= Effective schools =

"Effective Schools" is both an educational movement and body of research which examines school-based factors which positively influence learning outcomes in K-12 schools. Effective schools research has been widely adopted by school districts worldwide.

==History==
Early research into the essential qualities of successful schools emerged in North America as a response to the controversial 1966 Coleman Report, which concluded that family background and socio-economics were the major determinants of student achievement. Research published by Christopher Jencks in 1972 contributed to Coleman's findings, suggesting that "school quality has little effect on achievement."

The Coleman Report prompted U.S. policymakers to focus on "compensatory programs" which focused on changing the behavior of less advantaged students. The report also stimulated vigorous reaction from educational researchers who believed, to the contrary, that schools could make a significant difference on student achievement. Their research formed the foundation of the 'Effective Schools Movement', and enabled them to assert that "all children can learn and that the school controls the factors necessary to assure student mastery of the core curriculum."

Early effective schools researchers attempted to locate schools that were successful in educating students of all backgrounds, regardless of socio-economic status or family background. Such schools were found in varying locations and communities, and researchers tried to isolate which philosophies, policies, and practices those schools had in common.

Larry Lezotte and Wilbur B. Brookover conducted studies at eight Michigan elementary schools in the mid-1970s, identifying characteristics of schools that were improving or declining. A notable finding was that "staff in the declining schools had low opinions of their students' abilities, while the staff in the improving schools had high opinions of student abilities".

George Weber, and later Ronald Edmonds, conducted research in inner-city U.S. schools where students of low socio-economic background were able to equal or surpass the national average. Edmonds' 1979 article "Effective Schools for the Urban Poor" is noted for drawing professional attention to the effective schools movement. Edmonds outlined six characteristics essential to effective schools, including:
1. Strong administrative leadership.
2. High expectations.
3. An orderly atmosphere.
4. Basic skills acquisition as the school’s primary purpose.
5. Capacity to divert school energy and resources from other activities to advance the school’s basic purpose.
6. Frequent monitoring of pupil progress.

Educational researchers soon dropped "capacity to divert energy and resources" from the list, and Edmonds' “five-factor model” was widely proclaimed as a framework for reforming low-performing schools.

In 1979, Fifteen Thousand Hours documented effective schools research in high schools in the United Kingdom, and found that school characteristics could positively alter student achievement.

Edmonds published "Programs of School Improvement: An Overview" in 1982, describing the "correlates of effective schools", a now widely used phrase commonly associated with the later work of Lezotte. Edmonds' correlates described effective schools as the following:
1. The leadership of the principal notable for substantial attention to the quality of instruction.
2. A pervasive and broadly understood instructional focus.
3. An orderly, safe climate conducive to teaching and learning.
4. Teacher behaviors that convey the expectation that all students are expected to obtain at least minimum mastery.
5. The use of measures of pupil achievement as the basis for program evaluation.

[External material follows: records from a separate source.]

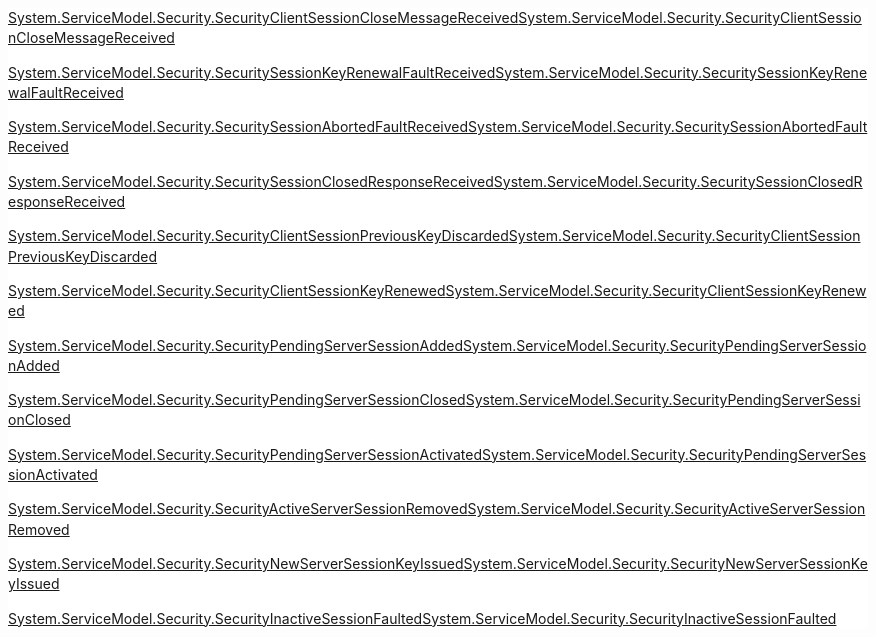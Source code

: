  [<span data-ttu-id="3513f-313">System.ServiceModel.Security.SecurityClientSessionCloseMessageReceived</span><span class="sxs-lookup"><span data-stu-id="3513f-313">System.ServiceModel.Security.SecurityClientSessionCloseMessageReceived</span></span>](system-servicemodel-security-securityclientsessionclosemessagereceived.md)  
  
 [<span data-ttu-id="3513f-314">System.ServiceModel.Security.SecuritySessionKeyRenewalFaultReceived</span><span class="sxs-lookup"><span data-stu-id="3513f-314">System.ServiceModel.Security.SecuritySessionKeyRenewalFaultReceived</span></span>](system-servicemodel-security-securitysessionkeyrenewalfaultreceived.md)  
  
 [<span data-ttu-id="3513f-315">System.ServiceModel.Security.SecuritySessionAbortedFaultReceived</span><span class="sxs-lookup"><span data-stu-id="3513f-315">System.ServiceModel.Security.SecuritySessionAbortedFaultReceived</span></span>](system-servicemodel-security-securitysessionabortedfaultreceived.md)  
  
 [<span data-ttu-id="3513f-316">System.ServiceModel.Security.SecuritySessionClosedResponseReceived</span><span class="sxs-lookup"><span data-stu-id="3513f-316">System.ServiceModel.Security.SecuritySessionClosedResponseReceived</span></span>](system-servicemodel-security-securitysessionclosedresponsereceived.md)  
  
 [<span data-ttu-id="3513f-317">System.ServiceModel.Security.SecurityClientSessionPreviousKeyDiscarded</span><span class="sxs-lookup"><span data-stu-id="3513f-317">System.ServiceModel.Security.SecurityClientSessionPreviousKeyDiscarded</span></span>](system-servicemodel-security-securityclientsessionpreviouskeydiscarded.md)  
  
 [<span data-ttu-id="3513f-318">System.ServiceModel.Security.SecurityClientSessionKeyRenewed</span><span class="sxs-lookup"><span data-stu-id="3513f-318">System.ServiceModel.Security.SecurityClientSessionKeyRenewed</span></span>](system-servicemodel-security-securityclientsessionkeyrenewed.md)  
  
 [<span data-ttu-id="3513f-319">System.ServiceModel.Security.SecurityPendingServerSessionAdded</span><span class="sxs-lookup"><span data-stu-id="3513f-319">System.ServiceModel.Security.SecurityPendingServerSessionAdded</span></span>](system-servicemodel-security-securitypendingserversessionadded.md)  
  
 [<span data-ttu-id="3513f-320">System.ServiceModel.Security.SecurityPendingServerSessionClosed</span><span class="sxs-lookup"><span data-stu-id="3513f-320">System.ServiceModel.Security.SecurityPendingServerSessionClosed</span></span>](system-servicemodel-security-securitypendingserversessionclosed.md)  
  
 [<span data-ttu-id="3513f-321">System.ServiceModel.Security.SecurityPendingServerSessionActivated</span><span class="sxs-lookup"><span data-stu-id="3513f-321">System.ServiceModel.Security.SecurityPendingServerSessionActivated</span></span>](system-servicemodel-security-securitypendingserversessionactivated.md)  
  
 [<span data-ttu-id="3513f-322">System.ServiceModel.Security.SecurityActiveServerSessionRemoved</span><span class="sxs-lookup"><span data-stu-id="3513f-322">System.ServiceModel.Security.SecurityActiveServerSessionRemoved</span></span>](system-servicemodel-security-securityactiveserversessionremoved.md)  
  
 [<span data-ttu-id="3513f-323">System.ServiceModel.Security.SecurityNewServerSessionKeyIssued</span><span class="sxs-lookup"><span data-stu-id="3513f-323">System.ServiceModel.Security.SecurityNewServerSessionKeyIssued</span></span>](system-servicemodel-security-securitynewserversessionkeyissued.md)  
  
 [<span data-ttu-id="3513f-324">System.ServiceModel.Security.SecurityInactiveSessionFaulted</span><span class="sxs-lookup"><span data-stu-id="3513f-324">System.ServiceModel.Security.SecurityInactiveSessionFaulted</span></span>](system-servicemodel-security-securityinactivesessionfaulted.md)  
  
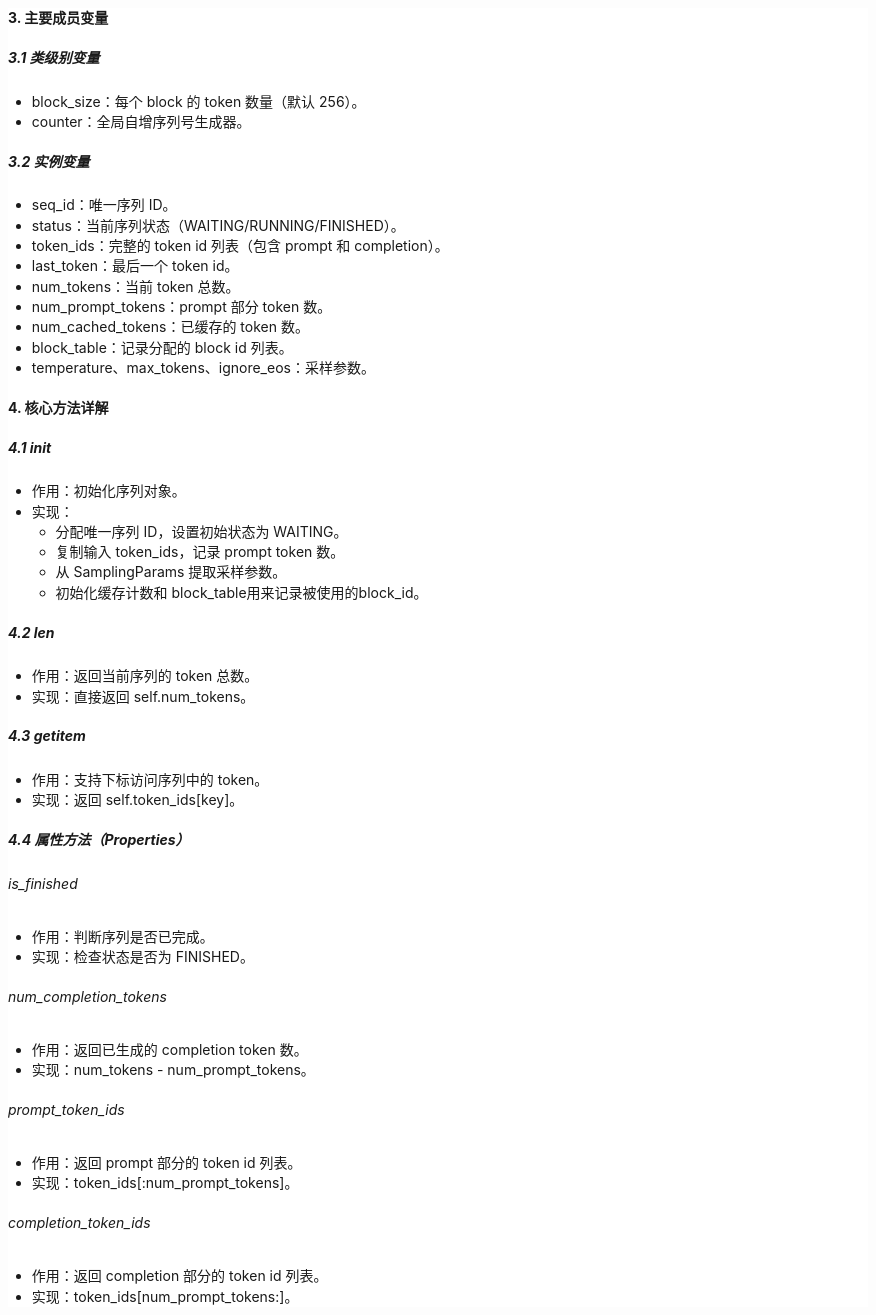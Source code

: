 #### 3. 主要成员变量

##### 3.1 类级别变量
- block_size：每个 block 的 token 数量（默认 256）。
- counter：全局自增序列号生成器。

##### 3.2 实例变量
- seq_id：唯一序列 ID。
- status：当前序列状态（WAITING/RUNNING/FINISHED）。
- token_ids：完整的 token id 列表（包含 prompt 和 completion）。
- last_token：最后一个 token id。
- num_tokens：当前 token 总数。
- num_prompt_tokens：prompt 部分 token 数。
- num_cached_tokens：已缓存的 token 数。
- block_table：记录分配的 block id 列表。
- temperature、max_tokens、ignore_eos：采样参数。

#### 4. 核心方法详解

##### 4.1 __init__
- 作用：初始化序列对象。
- 实现：
  - 分配唯一序列 ID，设置初始状态为 WAITING。
  - 复制输入 token_ids，记录 prompt token 数。
  - 从 SamplingParams 提取采样参数。
  - 初始化缓存计数和 block_table用来记录被使用的block_id。

##### 4.2 __len__
- 作用：返回当前序列的 token 总数。
- 实现：直接返回 self.num_tokens。

##### 4.3 __getitem__
- 作用：支持下标访问序列中的 token。
- 实现：返回 self.token_ids[key]。

##### 4.4 属性方法（Properties）

###### is_finished
- 作用：判断序列是否已完成。
- 实现：检查状态是否为 FINISHED。

###### num_completion_tokens
- 作用：返回已生成的 completion token 数。
- 实现：num_tokens - num_prompt_tokens。

###### prompt_token_ids
- 作用：返回 prompt 部分的 token id 列表。
- 实现：token_ids[:num_prompt_tokens]。

###### completion_token_ids
- 作用：返回 completion 部分的 token id 列表。
- 实现：token_ids[num_prompt_tokens:]。
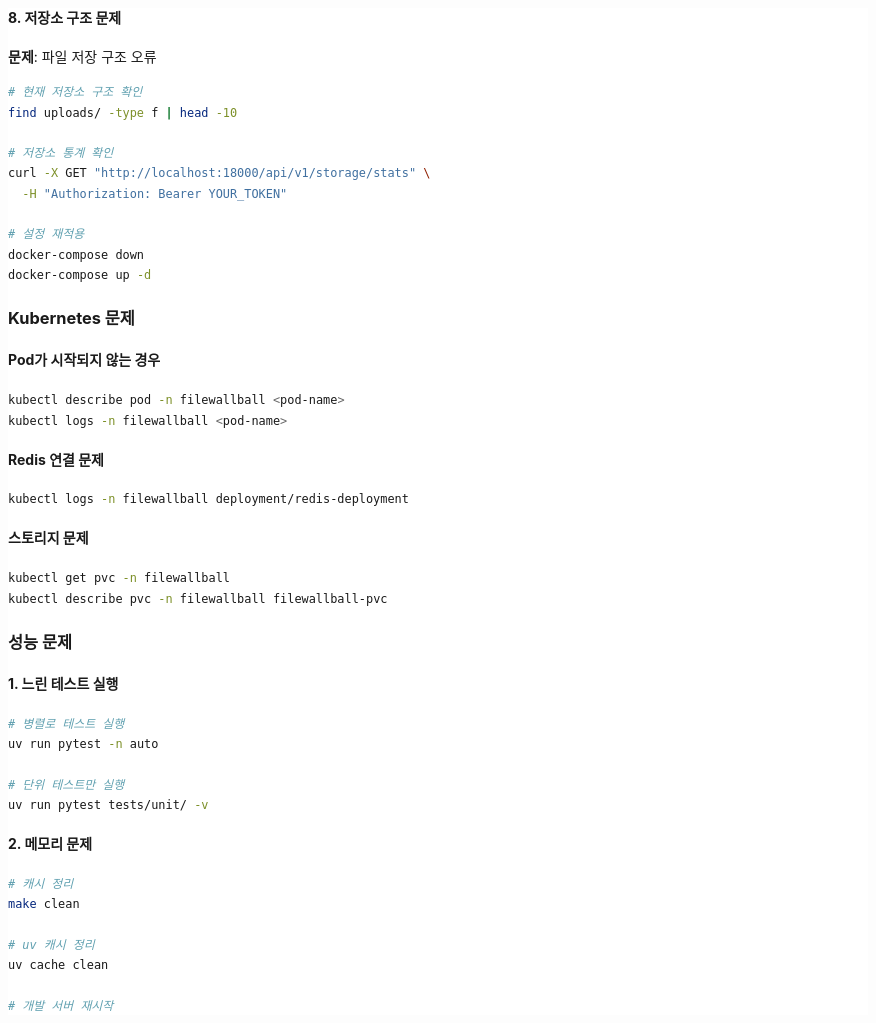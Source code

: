#### 8. 저장소 구조 문제
**문제**: 파일 저장 구조 오류
```bash
# 현재 저장소 구조 확인
find uploads/ -type f | head -10

# 저장소 통계 확인
curl -X GET "http://localhost:18000/api/v1/storage/stats" \
  -H "Authorization: Bearer YOUR_TOKEN"

# 설정 재적용
docker-compose down
docker-compose up -d
```

### Kubernetes 문제

#### Pod가 시작되지 않는 경우
```bash
kubectl describe pod -n filewallball <pod-name>
kubectl logs -n filewallball <pod-name>
```

#### Redis 연결 문제
```bash
kubectl logs -n filewallball deployment/redis-deployment
```

#### 스토리지 문제
```bash
kubectl get pvc -n filewallball
kubectl describe pvc -n filewallball filewallball-pvc
```

### 성능 문제

#### 1. 느린 테스트 실행
```bash
# 병렬로 테스트 실행
uv run pytest -n auto

# 단위 테스트만 실행
uv run pytest tests/unit/ -v
```

#### 2. 메모리 문제
```bash
# 캐시 정리
make clean

# uv 캐시 정리
uv cache clean

# 개발 서버 재시작
```
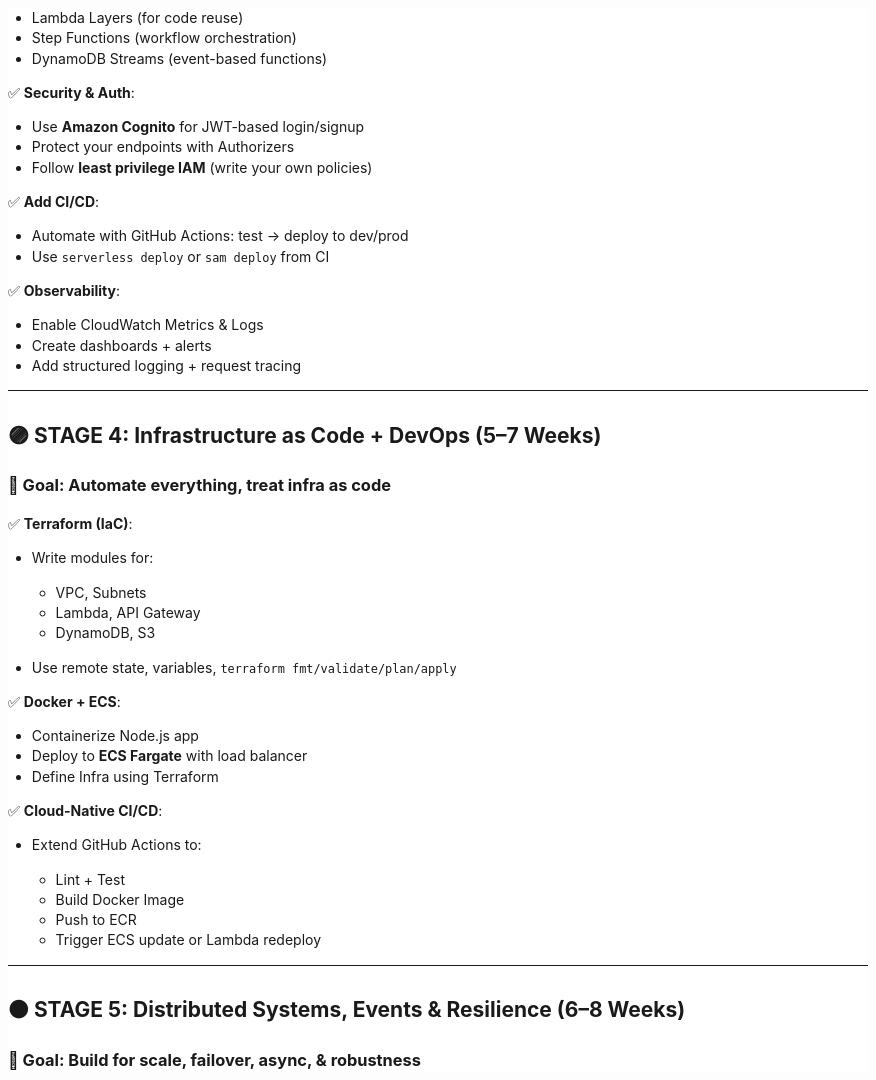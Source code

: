 * Lambda Layers (for code reuse)
* Step Functions (workflow orchestration)
* DynamoDB Streams (event-based functions)

✅ **Security & Auth**:

* Use **Amazon Cognito** for JWT-based login/signup
* Protect your endpoints with Authorizers
* Follow **least privilege IAM** (write your own policies)

✅ **Add CI/CD**:

* Automate with GitHub Actions: test → deploy to dev/prod
* Use `serverless deploy` or `sam deploy` from CI

✅ **Observability**:

* Enable CloudWatch Metrics & Logs
* Create dashboards + alerts
* Add structured logging + request tracing

---

## 🟣 STAGE 4: Infrastructure as Code + DevOps (5–7 Weeks)

### 🎯 Goal: Automate everything, treat infra as code

✅ **Terraform (IaC)**:

* Write modules for:

  * VPC, Subnets
  * Lambda, API Gateway
  * DynamoDB, S3
* Use remote state, variables, `terraform fmt/validate/plan/apply`

✅ **Docker + ECS**:

* Containerize Node.js app
* Deploy to **ECS Fargate** with load balancer
* Define Infra using Terraform

✅ **Cloud-Native CI/CD**:

* Extend GitHub Actions to:

  * Lint + Test
  * Build Docker Image
  * Push to ECR
  * Trigger ECS update or Lambda redeploy

---

## 🟠 STAGE 5: Distributed Systems, Events & Resilience (6–8 Weeks)

### 🎯 Goal: Build for scale, failover, async, & robustness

In 1991, Lezotte published Correlates of Effective Schools: The First and Second Generation, describing the "Seven Correlates of Effective Schools":
1. Instructional leadership.
2. Clear and focused mission.
3. Safe and orderly environment.
4. Climate of high expectations.
5. Frequent monitoring of student progress.
6. Positive home-school relations.
7. Opportunity to learn and student time on task.

The correlates of effective schools have remained a cornerstone for many school districts.

==Current use==
The Council of Ontario Directors of Education describes Lezotte's seven correlates as "being necessary for ensuring high levels of student achievement", adding that educators should also consider the importance of home and an empathic community.

The District of Columbia Public Schools has broadened its description of effective schools to include:
1. Teaching and Learning.
2. Leadership.
3. Job-Embedded Professional Development.
4. Resources.
5. Safe and Effective Learning Environment.
6. Family and Community Engagement.
7. Data-Driven Decision Making.

==Implementation==
A key finding regarding the implementation of effective schools reforms is that the positive support the school principal is fundamental to success. Also, teacher support for, belief in, and commitment to a particular reform tended to follow months or years of successful practice.